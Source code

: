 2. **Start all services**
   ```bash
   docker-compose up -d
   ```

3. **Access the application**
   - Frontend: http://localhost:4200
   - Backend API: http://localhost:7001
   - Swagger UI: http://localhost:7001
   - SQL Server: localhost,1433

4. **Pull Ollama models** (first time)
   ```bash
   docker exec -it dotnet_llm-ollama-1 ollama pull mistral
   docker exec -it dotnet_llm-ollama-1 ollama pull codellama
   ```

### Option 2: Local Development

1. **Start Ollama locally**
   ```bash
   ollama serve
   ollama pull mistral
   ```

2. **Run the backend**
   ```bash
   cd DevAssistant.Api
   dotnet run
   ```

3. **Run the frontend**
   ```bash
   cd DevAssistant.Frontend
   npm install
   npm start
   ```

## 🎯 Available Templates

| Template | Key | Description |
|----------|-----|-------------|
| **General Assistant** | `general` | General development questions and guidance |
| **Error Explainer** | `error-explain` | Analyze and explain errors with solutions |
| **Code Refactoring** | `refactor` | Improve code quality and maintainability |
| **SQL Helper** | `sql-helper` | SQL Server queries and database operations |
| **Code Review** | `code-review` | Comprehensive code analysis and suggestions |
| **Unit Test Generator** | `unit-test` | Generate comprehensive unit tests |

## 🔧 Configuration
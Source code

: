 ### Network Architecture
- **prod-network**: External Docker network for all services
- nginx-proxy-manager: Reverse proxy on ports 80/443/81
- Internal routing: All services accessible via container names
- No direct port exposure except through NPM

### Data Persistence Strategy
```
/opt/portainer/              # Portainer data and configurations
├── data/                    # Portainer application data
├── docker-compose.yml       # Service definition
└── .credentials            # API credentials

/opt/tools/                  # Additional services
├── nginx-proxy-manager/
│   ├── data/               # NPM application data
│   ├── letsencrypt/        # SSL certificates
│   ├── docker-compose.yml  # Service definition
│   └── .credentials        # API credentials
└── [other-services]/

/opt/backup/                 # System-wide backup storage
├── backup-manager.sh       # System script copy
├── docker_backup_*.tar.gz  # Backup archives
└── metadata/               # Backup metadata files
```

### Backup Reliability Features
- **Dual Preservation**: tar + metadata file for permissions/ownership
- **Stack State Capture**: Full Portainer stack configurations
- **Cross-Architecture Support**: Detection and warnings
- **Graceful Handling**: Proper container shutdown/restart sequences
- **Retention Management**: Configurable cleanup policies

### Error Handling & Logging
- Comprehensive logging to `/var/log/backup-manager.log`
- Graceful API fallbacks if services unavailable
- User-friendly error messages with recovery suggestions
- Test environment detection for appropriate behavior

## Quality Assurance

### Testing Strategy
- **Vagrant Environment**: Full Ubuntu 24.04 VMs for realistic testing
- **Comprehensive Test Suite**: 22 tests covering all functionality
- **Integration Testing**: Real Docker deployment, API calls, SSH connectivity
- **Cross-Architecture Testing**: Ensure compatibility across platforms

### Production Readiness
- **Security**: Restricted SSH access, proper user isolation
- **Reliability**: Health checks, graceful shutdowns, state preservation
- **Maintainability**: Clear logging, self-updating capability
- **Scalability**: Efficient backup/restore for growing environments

★ ★ ★ ★ ★ ★ ★

* **ACTIVITY**:
Copy out each line from the listing that contains the string "application".

* **EXERCISE RESULT**:
3. **Access the application**
├── data/                    # Portainer application data
│   ├── data/               # NPM application data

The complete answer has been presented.